* THE PROBLEM *
In how many lines of the records does the string "writing" appear? State only the number.

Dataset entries
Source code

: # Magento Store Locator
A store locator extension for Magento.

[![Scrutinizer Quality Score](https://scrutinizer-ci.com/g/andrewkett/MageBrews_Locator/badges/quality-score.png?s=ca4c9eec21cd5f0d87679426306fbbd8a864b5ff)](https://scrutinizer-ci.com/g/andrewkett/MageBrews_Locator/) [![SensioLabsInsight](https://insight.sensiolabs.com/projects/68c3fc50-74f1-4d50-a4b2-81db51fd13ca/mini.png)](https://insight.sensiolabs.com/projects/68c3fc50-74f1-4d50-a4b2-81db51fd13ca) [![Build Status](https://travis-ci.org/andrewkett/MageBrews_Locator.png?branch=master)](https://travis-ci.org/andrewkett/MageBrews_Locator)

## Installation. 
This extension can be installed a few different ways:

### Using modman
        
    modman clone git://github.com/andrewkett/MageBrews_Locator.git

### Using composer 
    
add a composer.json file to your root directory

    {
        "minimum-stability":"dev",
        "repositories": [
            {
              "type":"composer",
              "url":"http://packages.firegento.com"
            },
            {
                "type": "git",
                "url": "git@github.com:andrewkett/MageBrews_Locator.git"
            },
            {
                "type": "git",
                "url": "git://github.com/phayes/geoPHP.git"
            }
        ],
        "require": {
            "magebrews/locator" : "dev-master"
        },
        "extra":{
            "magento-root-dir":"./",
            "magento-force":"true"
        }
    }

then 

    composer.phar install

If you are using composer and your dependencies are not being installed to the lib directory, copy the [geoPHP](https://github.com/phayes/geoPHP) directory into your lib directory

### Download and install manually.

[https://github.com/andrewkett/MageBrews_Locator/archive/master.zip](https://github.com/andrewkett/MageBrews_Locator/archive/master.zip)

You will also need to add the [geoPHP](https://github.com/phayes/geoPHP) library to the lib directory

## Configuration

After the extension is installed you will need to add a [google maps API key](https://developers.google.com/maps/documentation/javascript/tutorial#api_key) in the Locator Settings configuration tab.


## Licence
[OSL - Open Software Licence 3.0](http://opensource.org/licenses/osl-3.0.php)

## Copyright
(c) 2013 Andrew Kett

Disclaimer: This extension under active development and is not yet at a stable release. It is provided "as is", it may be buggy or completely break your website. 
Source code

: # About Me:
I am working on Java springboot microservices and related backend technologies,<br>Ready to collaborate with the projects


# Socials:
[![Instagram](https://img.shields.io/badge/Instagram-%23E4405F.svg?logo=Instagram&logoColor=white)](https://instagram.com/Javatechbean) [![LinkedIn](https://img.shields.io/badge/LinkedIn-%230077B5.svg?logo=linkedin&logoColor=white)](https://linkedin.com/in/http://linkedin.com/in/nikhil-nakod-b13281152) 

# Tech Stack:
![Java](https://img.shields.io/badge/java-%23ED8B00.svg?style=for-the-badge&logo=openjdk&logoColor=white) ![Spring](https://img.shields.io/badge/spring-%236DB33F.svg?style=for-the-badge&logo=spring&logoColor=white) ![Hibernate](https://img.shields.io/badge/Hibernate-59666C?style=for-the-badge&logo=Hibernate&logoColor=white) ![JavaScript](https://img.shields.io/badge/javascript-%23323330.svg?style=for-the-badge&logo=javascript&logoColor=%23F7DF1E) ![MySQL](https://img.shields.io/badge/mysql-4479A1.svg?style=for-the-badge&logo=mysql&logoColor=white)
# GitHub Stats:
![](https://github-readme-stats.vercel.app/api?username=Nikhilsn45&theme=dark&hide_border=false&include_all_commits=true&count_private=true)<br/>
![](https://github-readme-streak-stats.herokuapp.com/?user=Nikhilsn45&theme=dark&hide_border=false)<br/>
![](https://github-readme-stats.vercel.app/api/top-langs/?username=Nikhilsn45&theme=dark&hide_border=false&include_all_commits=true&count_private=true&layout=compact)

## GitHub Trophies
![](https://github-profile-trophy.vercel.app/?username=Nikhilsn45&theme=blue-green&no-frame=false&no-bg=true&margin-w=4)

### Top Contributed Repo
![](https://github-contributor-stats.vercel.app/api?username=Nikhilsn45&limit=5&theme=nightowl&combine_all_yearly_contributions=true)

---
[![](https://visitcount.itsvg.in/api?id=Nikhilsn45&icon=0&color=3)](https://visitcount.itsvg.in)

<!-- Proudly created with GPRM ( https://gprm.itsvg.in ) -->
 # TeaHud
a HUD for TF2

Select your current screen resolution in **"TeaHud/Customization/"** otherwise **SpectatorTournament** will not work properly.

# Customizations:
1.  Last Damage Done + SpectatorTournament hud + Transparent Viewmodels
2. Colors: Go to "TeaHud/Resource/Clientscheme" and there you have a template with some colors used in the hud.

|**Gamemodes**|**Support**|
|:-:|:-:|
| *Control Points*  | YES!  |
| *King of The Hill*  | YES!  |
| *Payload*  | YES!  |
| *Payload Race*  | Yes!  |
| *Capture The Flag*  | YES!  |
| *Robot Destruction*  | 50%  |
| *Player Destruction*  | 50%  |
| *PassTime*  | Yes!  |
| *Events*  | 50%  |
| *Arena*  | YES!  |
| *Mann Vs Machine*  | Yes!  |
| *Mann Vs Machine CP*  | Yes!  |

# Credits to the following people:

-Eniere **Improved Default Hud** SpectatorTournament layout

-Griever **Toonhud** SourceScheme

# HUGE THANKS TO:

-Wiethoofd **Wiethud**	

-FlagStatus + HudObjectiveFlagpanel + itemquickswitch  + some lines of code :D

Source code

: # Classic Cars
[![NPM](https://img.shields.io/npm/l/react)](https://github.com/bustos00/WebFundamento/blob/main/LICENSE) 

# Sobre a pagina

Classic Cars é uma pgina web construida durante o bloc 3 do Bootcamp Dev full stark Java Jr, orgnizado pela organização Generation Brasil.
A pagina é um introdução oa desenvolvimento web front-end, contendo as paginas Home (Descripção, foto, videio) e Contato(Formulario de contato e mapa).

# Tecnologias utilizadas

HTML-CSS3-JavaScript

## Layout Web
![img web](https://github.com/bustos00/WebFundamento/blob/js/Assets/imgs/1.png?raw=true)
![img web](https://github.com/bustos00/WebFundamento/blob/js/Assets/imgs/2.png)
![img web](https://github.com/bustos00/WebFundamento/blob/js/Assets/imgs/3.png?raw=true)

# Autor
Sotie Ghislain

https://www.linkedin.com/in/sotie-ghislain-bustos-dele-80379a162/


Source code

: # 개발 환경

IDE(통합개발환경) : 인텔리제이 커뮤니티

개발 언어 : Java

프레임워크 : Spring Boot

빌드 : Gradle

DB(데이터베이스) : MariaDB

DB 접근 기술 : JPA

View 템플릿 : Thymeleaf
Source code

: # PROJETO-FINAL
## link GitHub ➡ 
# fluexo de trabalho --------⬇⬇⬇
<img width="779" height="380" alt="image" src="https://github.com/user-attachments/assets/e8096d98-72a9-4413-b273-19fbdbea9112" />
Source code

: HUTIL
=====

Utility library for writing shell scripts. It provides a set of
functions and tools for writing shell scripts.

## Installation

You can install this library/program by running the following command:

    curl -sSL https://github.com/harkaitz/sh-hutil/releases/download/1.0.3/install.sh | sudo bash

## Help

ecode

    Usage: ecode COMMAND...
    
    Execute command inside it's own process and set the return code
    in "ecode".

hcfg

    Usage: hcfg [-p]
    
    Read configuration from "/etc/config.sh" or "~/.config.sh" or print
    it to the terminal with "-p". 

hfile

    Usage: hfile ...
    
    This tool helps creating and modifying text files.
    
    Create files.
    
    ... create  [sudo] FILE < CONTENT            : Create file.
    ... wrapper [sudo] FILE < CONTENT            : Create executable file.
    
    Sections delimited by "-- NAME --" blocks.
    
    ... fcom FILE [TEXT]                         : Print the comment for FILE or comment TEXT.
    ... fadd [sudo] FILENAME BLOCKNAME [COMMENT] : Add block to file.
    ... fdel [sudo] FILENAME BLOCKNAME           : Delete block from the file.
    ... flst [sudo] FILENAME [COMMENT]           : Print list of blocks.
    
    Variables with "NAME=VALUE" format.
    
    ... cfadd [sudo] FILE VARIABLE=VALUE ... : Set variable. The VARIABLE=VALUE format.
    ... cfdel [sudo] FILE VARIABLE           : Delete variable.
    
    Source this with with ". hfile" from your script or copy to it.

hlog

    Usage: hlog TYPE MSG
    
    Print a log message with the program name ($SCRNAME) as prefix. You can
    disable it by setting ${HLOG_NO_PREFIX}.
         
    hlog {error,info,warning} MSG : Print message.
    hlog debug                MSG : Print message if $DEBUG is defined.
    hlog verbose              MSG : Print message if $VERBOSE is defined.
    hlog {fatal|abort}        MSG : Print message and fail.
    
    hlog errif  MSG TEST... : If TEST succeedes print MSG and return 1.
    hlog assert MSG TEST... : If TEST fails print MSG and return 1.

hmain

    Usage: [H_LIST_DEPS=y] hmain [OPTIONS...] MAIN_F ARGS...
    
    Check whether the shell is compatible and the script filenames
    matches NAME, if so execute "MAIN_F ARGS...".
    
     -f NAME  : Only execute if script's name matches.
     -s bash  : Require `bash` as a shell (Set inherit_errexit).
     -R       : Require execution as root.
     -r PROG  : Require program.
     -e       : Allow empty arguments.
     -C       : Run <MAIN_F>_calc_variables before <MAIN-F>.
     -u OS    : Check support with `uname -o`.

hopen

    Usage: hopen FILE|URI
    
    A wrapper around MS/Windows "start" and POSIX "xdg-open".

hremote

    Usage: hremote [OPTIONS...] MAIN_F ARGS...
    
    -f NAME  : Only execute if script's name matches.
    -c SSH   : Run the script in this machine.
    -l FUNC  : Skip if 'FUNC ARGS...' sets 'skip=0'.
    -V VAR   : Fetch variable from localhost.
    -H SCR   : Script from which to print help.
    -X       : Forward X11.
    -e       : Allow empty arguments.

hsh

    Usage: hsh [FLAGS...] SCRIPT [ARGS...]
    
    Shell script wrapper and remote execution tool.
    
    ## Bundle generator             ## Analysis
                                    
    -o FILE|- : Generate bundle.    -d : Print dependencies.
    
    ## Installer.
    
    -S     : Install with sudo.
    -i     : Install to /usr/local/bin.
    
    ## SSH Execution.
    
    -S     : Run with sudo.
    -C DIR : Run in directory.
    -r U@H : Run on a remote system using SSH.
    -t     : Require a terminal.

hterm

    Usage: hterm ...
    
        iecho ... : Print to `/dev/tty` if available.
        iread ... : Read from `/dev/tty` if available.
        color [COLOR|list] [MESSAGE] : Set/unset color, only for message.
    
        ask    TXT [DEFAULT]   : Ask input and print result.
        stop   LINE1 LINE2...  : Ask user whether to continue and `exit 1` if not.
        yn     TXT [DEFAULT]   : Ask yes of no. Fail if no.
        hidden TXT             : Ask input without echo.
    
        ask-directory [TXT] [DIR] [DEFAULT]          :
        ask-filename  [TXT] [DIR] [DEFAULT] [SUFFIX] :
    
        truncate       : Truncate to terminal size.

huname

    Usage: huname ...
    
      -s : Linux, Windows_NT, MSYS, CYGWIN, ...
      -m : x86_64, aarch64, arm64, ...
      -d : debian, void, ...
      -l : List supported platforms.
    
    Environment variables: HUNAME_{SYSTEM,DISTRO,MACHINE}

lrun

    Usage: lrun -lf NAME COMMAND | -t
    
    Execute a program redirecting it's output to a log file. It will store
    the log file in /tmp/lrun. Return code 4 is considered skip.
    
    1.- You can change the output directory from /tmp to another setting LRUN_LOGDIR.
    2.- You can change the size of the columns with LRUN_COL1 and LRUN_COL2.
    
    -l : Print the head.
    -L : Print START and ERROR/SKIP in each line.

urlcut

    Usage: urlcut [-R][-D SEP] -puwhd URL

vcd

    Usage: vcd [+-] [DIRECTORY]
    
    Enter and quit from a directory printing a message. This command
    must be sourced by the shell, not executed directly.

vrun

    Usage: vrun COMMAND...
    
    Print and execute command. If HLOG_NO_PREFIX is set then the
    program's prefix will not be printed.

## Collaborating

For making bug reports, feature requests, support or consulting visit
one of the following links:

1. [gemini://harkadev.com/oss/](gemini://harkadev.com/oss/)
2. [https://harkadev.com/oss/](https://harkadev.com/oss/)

* SOLUTION BELOW *
2